Herzog Leto Atreides
Carthag, die Stadt des Wüstenplaneten mit der zweitgrößten Bevölkerung, war vom Planetologen Pardot Kynes als »Geschwür auf der Haut des Planeten« bezeichnet worden. Die ehemalige Harkonnen-Hauptstadt hatte eine Bevölkerung von über zwei Millionen Menschen, obgleich solche Zahlen nur Schätzungen darstellten, da viele von denen, die in der Stadt lebten und arbeiteten, den Volkszählungsbeauftragten aus dem Weg gingen.
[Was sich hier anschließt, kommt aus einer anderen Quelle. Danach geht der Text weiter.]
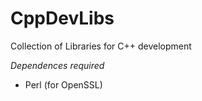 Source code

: # CppDevLibs

Collection of Libraries for C++ development

*Dependences required*

* Perl (for OpenSSL)
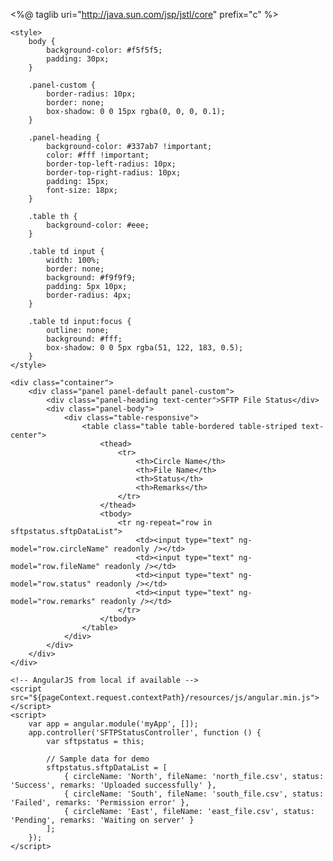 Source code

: <%@ taglib uri="http://java.sun.com/jsp/jstl/core" prefix="c" %>
<!DOCTYPE html>
<html>
<head>
    <title>SFTP Status</title>
    <!-- Link your local Bootstrap 3.3.6 CSS -->
    <link rel="stylesheet" href="${pageContext.request.contextPath}/resources/bootstrap/css/bootstrap.min.css">
    
    <style>
        body {
            background-color: #f5f5f5;
            padding: 30px;
        }

        .panel-custom {
            border-radius: 10px;
            border: none;
            box-shadow: 0 0 15px rgba(0, 0, 0, 0.1);
        }

        .panel-heading {
            background-color: #337ab7 !important;
            color: #fff !important;
            border-top-left-radius: 10px;
            border-top-right-radius: 10px;
            padding: 15px;
            font-size: 18px;
        }

        .table th {
            background-color: #eee;
        }

        .table td input {
            width: 100%;
            border: none;
            background: #f9f9f9;
            padding: 5px 10px;
            border-radius: 4px;
        }

        .table td input:focus {
            outline: none;
            background: #fff;
            box-shadow: 0 0 5px rgba(51, 122, 183, 0.5);
        }
    </style>
</head>
<body ng-app="myApp" ng-controller="SFTPStatusController as sftpstatus">

    <div class="container">
        <div class="panel panel-default panel-custom">
            <div class="panel-heading text-center">SFTP File Status</div>
            <div class="panel-body">
                <div class="table-responsive">
                    <table class="table table-bordered table-striped text-center">
                        <thead>
                            <tr>
                                <th>Circle Name</th>
                                <th>File Name</th>
                                <th>Status</th>
                                <th>Remarks</th>
                            </tr>
                        </thead>
                        <tbody>
                            <tr ng-repeat="row in sftpstatus.sftpDataList">
                                <td><input type="text" ng-model="row.circleName" readonly /></td>
                                <td><input type="text" ng-model="row.fileName" readonly /></td>
                                <td><input type="text" ng-model="row.status" readonly /></td>
                                <td><input type="text" ng-model="row.remarks" readonly /></td>
                            </tr>
                        </tbody>
                    </table>
                </div>
            </div>
        </div>
    </div>

    <!-- AngularJS from local if available -->
    <script src="${pageContext.request.contextPath}/resources/js/angular.min.js"></script>
    <script>
        var app = angular.module('myApp', []);
        app.controller('SFTPStatusController', function () {
            var sftpstatus = this;

            // Sample data for demo
            sftpstatus.sftpDataList = [
                { circleName: 'North', fileName: 'north_file.csv', status: 'Success', remarks: 'Uploaded successfully' },
                { circleName: 'South', fileName: 'south_file.csv', status: 'Failed', remarks: 'Permission error' },
                { circleName: 'East', fileName: 'east_file.csv', status: 'Pending', remarks: 'Waiting on server' }
            ];
        });
    </script>
</body>
</html> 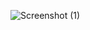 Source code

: ![Screenshot (1)](https://github.com/AlijanBeshimow/Project-3/assets/64531039/12d39d3e-f5b9-420a-ad65-444b6652ceca)
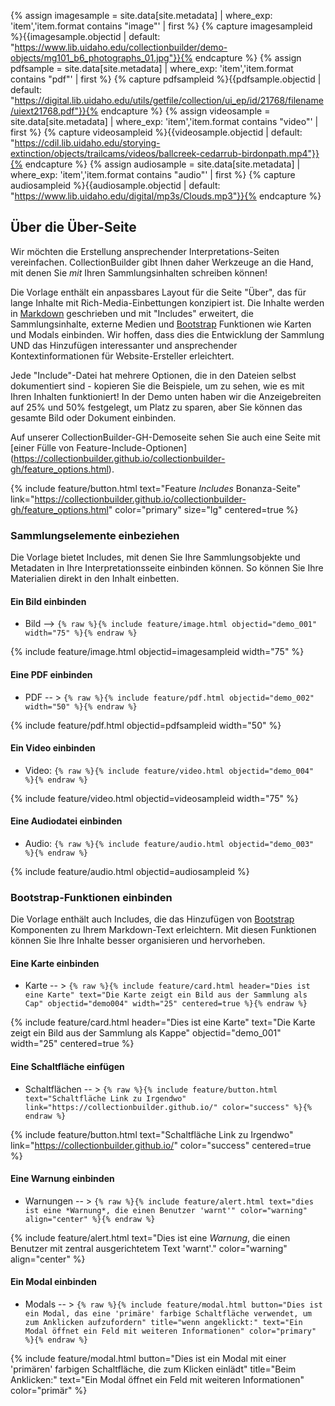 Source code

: {% assign imagesample = site.data[site.metadata] | where_exp: 'item','item.format contains "image"' | first %}
{% capture imagesampleid %}{{imagesample.objectid | default: "https://www.lib.uidaho.edu/collectionbuilder/demo-objects/mg101_b6_photographs_01.jpg"}}{% endcapture %}
{% assign pdfsample = site.data[site.metadata] | where_exp: 'item','item.format contains "pdf"' | first %}
{% capture pdfsampleid %}{{pdfsample.objectid | default: "https://digital.lib.uidaho.edu/utils/getfile/collection/ui_ep/id/21768/filename/uiext21768.pdf"}}{% endcapture %}
{% assign videosample = site.data[site.metadata] | where_exp: 'item','item.format contains "video"' | first %}
{% capture videosampleid %}{{videosample.objectid | default: "https://cdil.lib.uidaho.edu/storying-extinction/objects/trailcams/videos/ballcreek-cedarrub-birdonpath.mp4"}}{% endcapture %}
{% assign audiosample = site.data[site.metadata] | where_exp: 'item','item.format contains "audio"' | first %}
{% capture audiosampleid %}{{audiosample.objectid | default: "https://www.lib.uidaho.edu/digital/mp3s/Clouds.mp3"}}{% endcapture %}

## Über die Über-Seite

Wir möchten die Erstellung ansprechender Interpretations-Seiten vereinfachen. CollectionBuilder gibt Ihnen daher Werkzeuge an die Hand, mit denen Sie *mit* Ihren Sammlungsinhalten schreiben können!

Die Vorlage enthält ein anpassbares Layout für die Seite "Über", das für lange Inhalte mit Rich-Media-Einbettungen konzipiert ist.
Die Inhalte werden in [Markdown](https://guides.github.com/features/mastering-markdown/) geschrieben und mit "Includes" erweitert, die Sammlungsinhalte, externe Medien und [Bootstrap](https://getbootstrap.com/) Funktionen wie Karten und Modals einbinden.
Wir hoffen, dass dies die Entwicklung der Sammlung UND das Hinzufügen interessanter und ansprechender Kontextinformationen für Website-Ersteller erleichtert. 

Jede "Include"-Datei hat mehrere Optionen, die in den Dateien selbst dokumentiert sind - kopieren Sie die Beispiele, um zu sehen, wie es mit Ihren Inhalten funktioniert! 
In der Demo unten haben wir die Anzeigebreiten auf 25% und 50% festgelegt, um Platz zu sparen, aber Sie können das gesamte Bild oder Dokument einbinden.

Auf unserer CollectionBuilder-GH-Demoseite sehen Sie auch eine Seite mit [einer Fülle von Feature-Include-Optionen] (https://collectionbuilder.github.io/collectionbuilder-gh/feature_options.html). 

{% include feature/button.html text="Feature *Includes* Bonanza-Seite" link="https://collectionbuilder.github.io/collectionbuilder-gh/feature_options.html" color="primary" size="lg" centered=true %}

### Sammlungselemente einbeziehen

Die Vorlage bietet Includes, mit denen Sie Ihre Sammlungsobjekte und Metadaten in Ihre Interpretationsseite einbinden können. So können Sie Ihre Materialien direkt in den Inhalt einbetten.

#### Ein Bild einbinden

- Bild --> `{% raw %}{% include feature/image.html objectid="demo_001" width="75" %}{% endraw %}`

{% include feature/image.html objectid=imagesampleid width="75" %}

#### Eine PDF einbinden

- PDF -- > `{% raw %}{% include feature/pdf.html objectid="demo_002" width="50" %}{% endraw %}`

{% include feature/pdf.html objectid=pdfsampleid width="50" %}

#### Ein Video einbinden

- Video: `{% raw %}{% include feature/video.html objectid="demo_004" %}{% endraw %}`

{% include feature/video.html objectid=videosampleid width="75" %}

#### Eine Audiodatei einbinden

- Audio: `{% raw %}{% include feature/audio.html objectid="demo_003" %}{% endraw %}`

{% include feature/audio.html objectid=audiosampleid %}

### Bootstrap-Funktionen einbinden

Die Vorlage enthält auch Includes, die das Hinzufügen von [Bootstrap](https://getbootstrap.com/) Komponenten zu Ihrem Markdown-Text erleichtern.
Mit diesen Funktionen können Sie Ihre Inhalte besser organisieren und hervorheben.

#### Eine Karte einbinden

- Karte -- > `{% raw %}{% include feature/card.html header="Dies ist eine Karte" text="Die Karte zeigt ein Bild aus der Sammlung als Cap" objectid="demo004" width="25" centered=true %}{% endraw %}`

{% include feature/card.html header="Dies ist eine Karte" text="Die Karte zeigt ein Bild aus der Sammlung als Kappe" objectid="demo_001" width="25" centered=true %}

#### Eine Schaltfläche einfügen 

- Schaltflächen -- > `{% raw %}{% include feature/button.html text="Schaltfläche Link zu Irgendwo" link="https://collectionbuilder.github.io/" color="success" %}{% endraw %}`

{% include feature/button.html text="Schaltfläche Link zu Irgendwo" link="https://collectionbuilder.github.io/" color="success" centered=true %}
  
#### Eine Warnung einbinden

- Warnungen -- > `{% raw %}{% include feature/alert.html text="dies ist eine *Warnung*, die einen Benutzer 'warnt'" color="warning" align="center" %}{% endraw %}`

{% include feature/alert.html text="Dies ist eine *Warnung*, die einen Benutzer mit zentral ausgerichtetem Text 'warnt'." color="warning" align="center" %}

#### Ein Modal einbinden

- Modals -- > `{% raw %}{% include feature/modal.html button="Dies ist ein Modal, das eine 'primäre' farbige Schaltfläche verwendet, um zum Anklicken aufzufordern" title="wenn angeklickt:" text="Ein Modal öffnet ein Feld mit weiteren Informationen" color="primary" %}{% endraw %}`

{% include feature/modal.html button="Dies ist ein Modal mit einer 'primären' farbigen Schaltfläche, die zum Klicken einlädt" title="Beim Anklicken:" text="Ein Modal öffnet ein Feld mit weiteren Informationen" color="primär" %} 
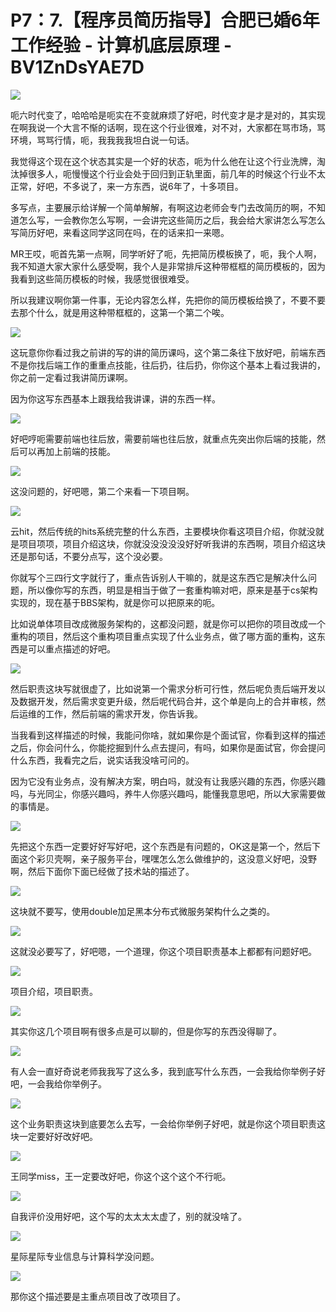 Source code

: # P7：7.【程序员简历指导】合肥已婚6年工作经验 - 计算机底层原理 - BV1ZnDsYAE7D

![](img/d00e98e3b873c6be515e73970494f2fc_0.png)

呃六时代变了，哈哈哈是呃实在不变就麻烦了好吧，时代变才是才是对的，其实现在啊我说一个大言不惭的话啊，现在这个行业很难，对不对，大家都在骂市场，骂环境，骂骂行情，呃，我我我我坦白说一句话。

我觉得这个现在这个状态其实是一个好的状态，呃为什么他在让这个行业洗牌，淘汰掉很多人，呃慢慢这个行业会处于回归到正轨里面，前几年的时候这个行业不太正常，好吧，不多说了，来一方东西，说6年了，十多项目。

多写点，主要展示给详解一个简单解解，有啊这边老师会专门去改简历的啊，不知道怎么写，一会教你怎么写啊，一会讲完这些简历之后，我会给大家讲怎么写怎么写简历好吧，来看这同学这同在吗，在的话来扣一来嗯。

MR王哎，呃首先第一点啊，同学听好了呃，先把简历模板换了，呃，我个人啊，我不知道大家大家什么感受啊，我个人是非常排斥这种带框框的简历模板的，因为我看到这些简历模板的时候，我感觉很很难受。

所以我建议啊你第一件事，无论内容怎么样，先把你的简历模板给换了，不要不要去那个什么，就是用这种带框框的，这第一个第二个唉。



![](img/d00e98e3b873c6be515e73970494f2fc_2.png)

这玩意你你看过我之前讲的写的讲的简历课吗，这个第二条往下放好吧，前端东西不是你找后端工作的重重点技能，往后扔，往后扔，你你这个基本上看过我讲的，你之前一定看过我讲简历课啊。

因为你这写东西基本上跟我给我讲课，讲的东西一样。

![](img/d00e98e3b873c6be515e73970494f2fc_4.png)

好吧哼呃需要前端也往后放，需要前端也往后放，就重点先突出你后端的技能，然后可以再加上前端的技能。

![](img/d00e98e3b873c6be515e73970494f2fc_6.png)

这没问题的，好吧嗯，第二个来看一下项目啊。

![](img/d00e98e3b873c6be515e73970494f2fc_8.png)

云hit，然后传统的hits系统完整的什么东西，主要模块你看这项目介绍，你就没就是项目项项，项目介绍这块，你就没没没没没好好听我讲的东西啊，项目介绍这块还是那句话，不要分点写，这个没必要。

你就写个三四行文字就行了，重点告诉别人干嘛的，就是这东西它是解决什么问题，所以像你写的东西，明显是相当于做了一套重构嘛对吧，原来是基于cs架构实现的，现在基于BBS架构，就是你可以把原来的呃。

比如说单体项目改成微服务架构的，这都没问题，就是你可以把你的项目改成一个重构的项目，然后这个重构项目重点实现了什么业务点，做了哪方面的重构，这东西是可以重点描述的好吧。



![](img/d00e98e3b873c6be515e73970494f2fc_10.png)

然后职责这块写就很虚了，比如说第一个需求分析可行性，然后呢负责后端开发以及数据开发，然后需求变更升级，然后呢代码合并，这个单是向上的合并审核，然后运维的工作，然后前端的需求开发，你告诉我。

当我看到这样描述的时候，我能问你啥，就如果你是个面试官，你看到这样的描述之后，你会问什么，你能挖掘到什么点去提问，有吗，如果你是面试官，你会提问什么东西，我看完之后，说实话我没啥可问的。

因为它没有业务点，没有解决方案，明白吗，就没有让我感兴趣的东西，你感兴趣吗，与光同尘，你感兴趣吗，养牛人你感兴趣吗，能懂我意思吧，所以大家需要做的事情是。



![](img/d00e98e3b873c6be515e73970494f2fc_12.png)

先把这个东西一定要好好写好吧，这个东西是有问题的，OK这是第一个，然后下面这个彩贝壳啊，亲子服务平台，嘿嘿怎么怎么做维护的，这没意义好吧，没野啊，然后下面你下面已经做了技术站的描述了。



![](img/d00e98e3b873c6be515e73970494f2fc_14.png)

这块就不要写，使用double加足黑本分布式微服务架构什么之类的。

![](img/d00e98e3b873c6be515e73970494f2fc_16.png)

这就没必要写了，好吧嗯，一个道理，你这个项目职责基本上都都有问题好吧。

![](img/d00e98e3b873c6be515e73970494f2fc_18.png)

项目介绍，项目职责。

![](img/d00e98e3b873c6be515e73970494f2fc_20.png)

其实你这几个项目啊有很多点是可以聊的，但是你写的东西没得聊了。

![](img/d00e98e3b873c6be515e73970494f2fc_22.png)

有人会一直好奇说老师我我写了这么多，我到底写什么东西，一会我给你举例子好吧，一会我给你举例子。

![](img/d00e98e3b873c6be515e73970494f2fc_24.png)

这个业务职责这块到底要怎么去写，一会给你举例子好吧，就是你这个项目职责这块一定要好好改好吧。

![](img/d00e98e3b873c6be515e73970494f2fc_26.png)

王同学miss，王一定要改好吧，你这个这个这个不行呃。

![](img/d00e98e3b873c6be515e73970494f2fc_28.png)

自我评价没用好吧，这个写的太太太太虚了，别的就没啥了。

![](img/d00e98e3b873c6be515e73970494f2fc_30.png)

星际星际专业信息与计算科学没问题。

![](img/d00e98e3b873c6be515e73970494f2fc_32.png)

那你这个描述要是主重点项目改了改项目了。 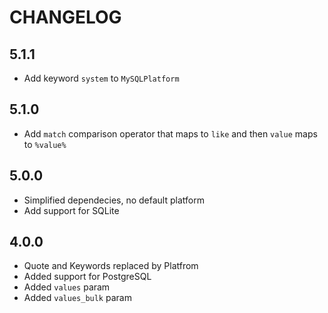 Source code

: # CHANGELOG

## 5.1.1

- Add keyword `system` to `MySQLPlatform`

## 5.1.0

- Add `match` comparison operator that maps to `like` and then `value` maps to `%value%`

## 5.0.0

- Simplified dependecies, no default platform
- Add support for SQLite

## 4.0.0

- Quote and Keywords replaced by Platfrom
- Added support for PostgreSQL
- Added `values` param
- Added `values_bulk` param
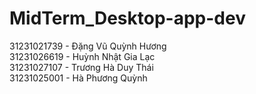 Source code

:# MidTerm_Desktop-app-dev

31231021739 - Đặng Vũ Quỳnh Hương  
31231026619 - Huỳnh Nhật Gia Lạc  
31231027107 - Trương Hà Duy Thái  
31231025001 - Hà Phương Quỳnh
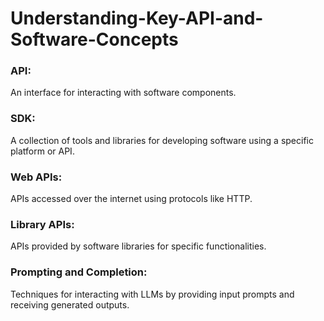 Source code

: # Understanding-Key-API-and-Software-Concepts

### API: 
An interface for interacting with software components.
### SDK: 
A collection of tools and libraries for developing software using a specific platform or API.
### Web APIs:
APIs accessed over the internet using protocols like HTTP.
### Library APIs:
APIs provided by software libraries for specific functionalities.
### Prompting and Completion: 
Techniques for interacting with LLMs by providing input prompts and receiving generated outputs.
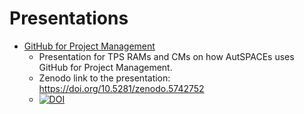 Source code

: # Presentations 


- [GitHub for Project Management](/30-11-2019-GitHub-for-Project-Management.md)
    - Presentation for TPS RAMs and CMs on how AutSPACEs uses GitHub for Project Management.
    - Zenodo link to the presentation: https://doi.org/10.5281/zenodo.5742752
    - [![DOI](https://zenodo.org/badge/DOI/10.5281/zenodo.5742752.svg)](https://doi.org/10.5281/zenodo.5742752) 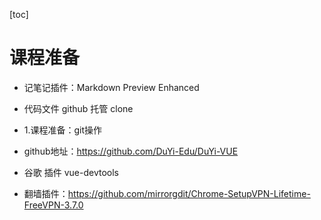 [toc]
# 课程准备
- 记笔记插件：Markdown Preview Enhanced


- 代码文件 github 托管 clone
- 1.课程准备：git操作
- github地址：https://github.com/DuYi-Edu/DuYi-VUE
- 谷歌 插件 vue-devtools
- 翻墙插件：https://github.com/mirrorgdit/Chrome-SetupVPN-Lifetime-FreeVPN-3.7.0

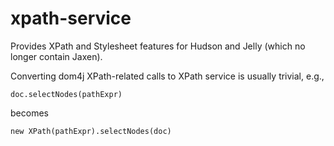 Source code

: xpath-service
=============

Provides XPath and Stylesheet features for Hudson and Jelly (which no longer
contain Jaxen).

Converting dom4j XPath-related calls to XPath service is usually trivial, e.g.,

    doc.selectNodes(pathExpr)

becomes

    new XPath(pathExpr).selectNodes(doc)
Lady Jessica hatte ihre eigenen Gründe, Carthag nicht zu mögen. Selbst nach so vielen Jahren hing noch immer der Harkonnen-Gestank über der Stadt. Dennoch hatte sie diesem Geheimtreffen zugestimmt. Außerdem hatte sie gute Neuigkeiten, und Bronso würde froh sein zu hören, dass Tessia sich nun unter einem Decknamen an Bord eines Gildenschiffs befand. Inzwischen war sie bereits auf dem Weg nach Caladan und hatte den Namen von jemandem auf der Heimatwelt der Atreides erhalten, der ihr dabei helfen würde, sich unter falscher Identität ein neues Leben aufzubauen. Tessia war eine starke Frau, die offensichtlich Schäden und Narben von den durchlittenen Tragödien zurückbehalten, aber auch Heilung erfahren hatte. Sie würde neu lernen müssen, wie man ein normales Leben führte, aber Caladan war genau der richtige Ort für sie, um mit den entsprechenden Bemühungen zu beginnen.
Bei ihren geheimen Besprechungen draußen in der Wüste hatte Bronso Zeit und Ort für dieses Treffen festgelegt. Doch in der Zwischenzeit waren Duncan und Gurney mit ihren vermeintlich großartigen Neuigkeiten zurückgekehrt, dass die Raumgilde nun umfassend gegen die Wayku-Stewards durchgegriffen hatte. Jessica musste einfach darauf vertrauen, dass Gurney sein Bestes tat, um das Unvermeidliche hinauszuzögern.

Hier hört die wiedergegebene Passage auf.